*Action item*:
Which lines of the records below contain the word "postinstall"? Show each one.

*Plain-text document sources*:
++++++++++
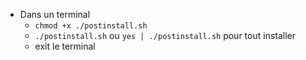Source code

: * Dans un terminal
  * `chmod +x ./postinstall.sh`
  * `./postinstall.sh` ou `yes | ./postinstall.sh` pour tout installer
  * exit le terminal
++++++++++
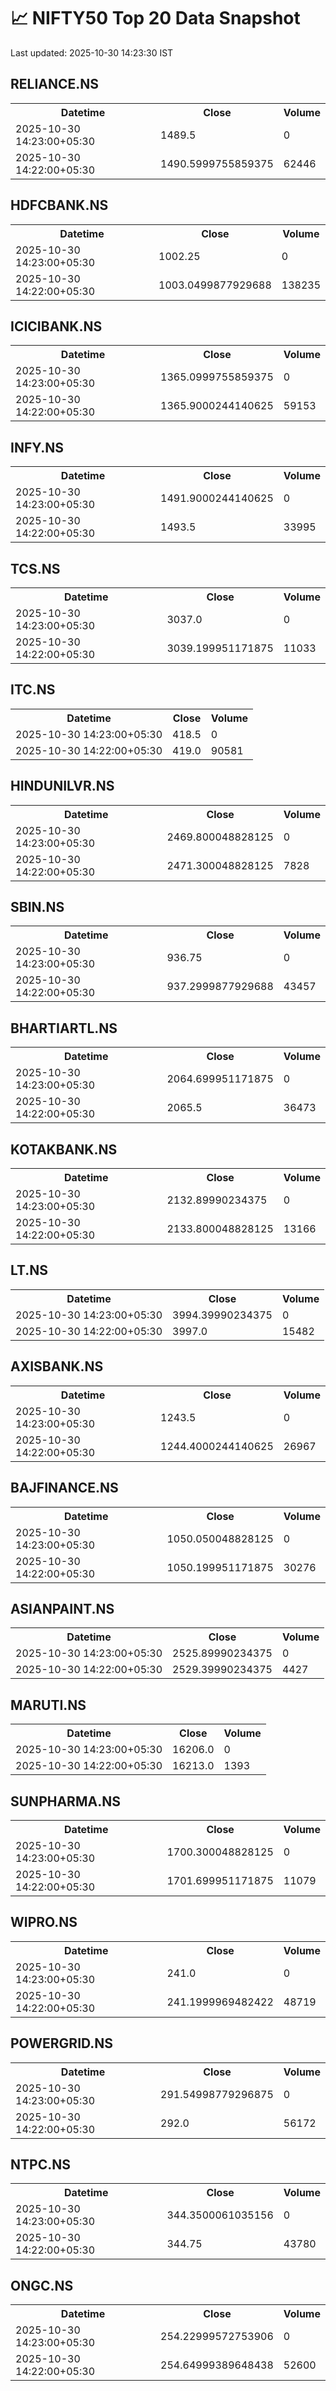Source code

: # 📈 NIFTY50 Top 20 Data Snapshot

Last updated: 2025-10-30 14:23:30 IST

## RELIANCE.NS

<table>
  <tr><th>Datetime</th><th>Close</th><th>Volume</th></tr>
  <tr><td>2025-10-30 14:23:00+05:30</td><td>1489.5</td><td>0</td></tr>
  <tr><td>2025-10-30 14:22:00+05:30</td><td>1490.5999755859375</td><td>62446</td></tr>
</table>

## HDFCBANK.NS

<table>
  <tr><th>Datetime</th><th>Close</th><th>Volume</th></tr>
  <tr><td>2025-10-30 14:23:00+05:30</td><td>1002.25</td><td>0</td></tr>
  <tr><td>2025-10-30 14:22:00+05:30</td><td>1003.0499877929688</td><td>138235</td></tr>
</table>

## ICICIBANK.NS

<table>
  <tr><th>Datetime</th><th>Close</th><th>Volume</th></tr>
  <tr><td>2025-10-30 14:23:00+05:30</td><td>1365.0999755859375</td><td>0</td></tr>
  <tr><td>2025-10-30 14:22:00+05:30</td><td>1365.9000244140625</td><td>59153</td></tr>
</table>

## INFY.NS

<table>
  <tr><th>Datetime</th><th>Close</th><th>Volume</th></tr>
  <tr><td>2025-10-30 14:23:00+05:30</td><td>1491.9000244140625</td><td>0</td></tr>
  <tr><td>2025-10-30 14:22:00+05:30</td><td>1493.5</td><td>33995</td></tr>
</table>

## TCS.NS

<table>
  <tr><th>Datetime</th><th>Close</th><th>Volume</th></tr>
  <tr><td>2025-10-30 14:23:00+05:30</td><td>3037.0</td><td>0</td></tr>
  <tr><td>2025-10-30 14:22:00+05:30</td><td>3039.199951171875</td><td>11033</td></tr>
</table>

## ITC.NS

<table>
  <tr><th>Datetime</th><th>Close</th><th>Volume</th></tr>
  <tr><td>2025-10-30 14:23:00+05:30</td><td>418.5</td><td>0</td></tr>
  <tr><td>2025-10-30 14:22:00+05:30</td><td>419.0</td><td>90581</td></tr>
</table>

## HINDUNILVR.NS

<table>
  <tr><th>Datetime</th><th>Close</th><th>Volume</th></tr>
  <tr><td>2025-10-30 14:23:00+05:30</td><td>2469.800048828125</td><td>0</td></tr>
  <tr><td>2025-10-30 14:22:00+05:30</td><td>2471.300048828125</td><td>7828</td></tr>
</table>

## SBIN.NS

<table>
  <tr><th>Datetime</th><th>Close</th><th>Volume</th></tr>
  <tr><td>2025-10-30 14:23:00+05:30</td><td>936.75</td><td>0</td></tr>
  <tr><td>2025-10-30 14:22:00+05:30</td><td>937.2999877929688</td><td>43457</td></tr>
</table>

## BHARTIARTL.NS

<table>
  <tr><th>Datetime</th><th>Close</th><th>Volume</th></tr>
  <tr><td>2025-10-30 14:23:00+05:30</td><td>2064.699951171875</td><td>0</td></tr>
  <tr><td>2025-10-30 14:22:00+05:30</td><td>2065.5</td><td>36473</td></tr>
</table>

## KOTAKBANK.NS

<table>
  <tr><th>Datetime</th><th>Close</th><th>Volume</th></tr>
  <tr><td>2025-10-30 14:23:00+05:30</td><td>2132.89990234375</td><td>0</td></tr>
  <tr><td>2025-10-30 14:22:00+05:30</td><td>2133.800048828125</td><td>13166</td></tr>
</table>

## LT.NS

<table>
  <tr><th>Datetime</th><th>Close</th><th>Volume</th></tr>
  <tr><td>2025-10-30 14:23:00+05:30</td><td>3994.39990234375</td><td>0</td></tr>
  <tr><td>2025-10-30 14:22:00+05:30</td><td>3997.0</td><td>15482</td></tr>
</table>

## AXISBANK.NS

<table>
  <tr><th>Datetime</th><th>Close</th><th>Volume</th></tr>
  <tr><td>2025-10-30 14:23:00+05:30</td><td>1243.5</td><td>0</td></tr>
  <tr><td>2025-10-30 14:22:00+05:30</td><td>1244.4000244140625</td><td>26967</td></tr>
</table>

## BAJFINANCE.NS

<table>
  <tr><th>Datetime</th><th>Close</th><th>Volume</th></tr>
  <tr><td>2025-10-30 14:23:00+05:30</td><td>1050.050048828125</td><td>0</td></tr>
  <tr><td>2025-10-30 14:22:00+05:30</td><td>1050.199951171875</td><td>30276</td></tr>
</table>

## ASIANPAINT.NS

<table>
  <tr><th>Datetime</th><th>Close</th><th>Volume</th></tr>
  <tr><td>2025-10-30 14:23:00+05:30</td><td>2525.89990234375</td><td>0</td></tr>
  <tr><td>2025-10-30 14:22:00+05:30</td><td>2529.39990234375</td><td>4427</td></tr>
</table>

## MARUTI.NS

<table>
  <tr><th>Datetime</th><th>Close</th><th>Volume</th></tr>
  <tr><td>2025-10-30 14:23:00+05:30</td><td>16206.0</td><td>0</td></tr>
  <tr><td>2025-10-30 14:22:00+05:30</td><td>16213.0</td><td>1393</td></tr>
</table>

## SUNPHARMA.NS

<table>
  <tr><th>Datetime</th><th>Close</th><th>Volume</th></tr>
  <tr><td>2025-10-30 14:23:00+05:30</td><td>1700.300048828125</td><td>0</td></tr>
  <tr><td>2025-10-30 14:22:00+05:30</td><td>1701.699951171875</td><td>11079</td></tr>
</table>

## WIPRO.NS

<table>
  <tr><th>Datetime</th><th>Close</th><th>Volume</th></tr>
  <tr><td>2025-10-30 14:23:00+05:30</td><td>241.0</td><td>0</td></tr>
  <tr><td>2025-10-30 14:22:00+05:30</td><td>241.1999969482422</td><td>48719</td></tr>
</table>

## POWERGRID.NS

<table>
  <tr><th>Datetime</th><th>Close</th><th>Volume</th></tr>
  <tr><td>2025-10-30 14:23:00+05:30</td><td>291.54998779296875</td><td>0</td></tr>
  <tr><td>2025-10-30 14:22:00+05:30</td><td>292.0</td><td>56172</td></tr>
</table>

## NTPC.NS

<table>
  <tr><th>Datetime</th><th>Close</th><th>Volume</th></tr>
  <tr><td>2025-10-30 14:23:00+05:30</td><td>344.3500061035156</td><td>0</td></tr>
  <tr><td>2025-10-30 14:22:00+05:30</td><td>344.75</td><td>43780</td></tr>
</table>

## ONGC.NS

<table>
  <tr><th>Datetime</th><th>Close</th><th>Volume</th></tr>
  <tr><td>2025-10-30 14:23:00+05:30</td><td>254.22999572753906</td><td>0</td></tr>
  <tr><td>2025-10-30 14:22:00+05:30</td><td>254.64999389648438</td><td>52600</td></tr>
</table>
++++++++++
*Solution*:
  * `chmod +x ./postinstall.sh`
  * `./postinstall.sh` ou `yes | ./postinstall.sh` pour tout installer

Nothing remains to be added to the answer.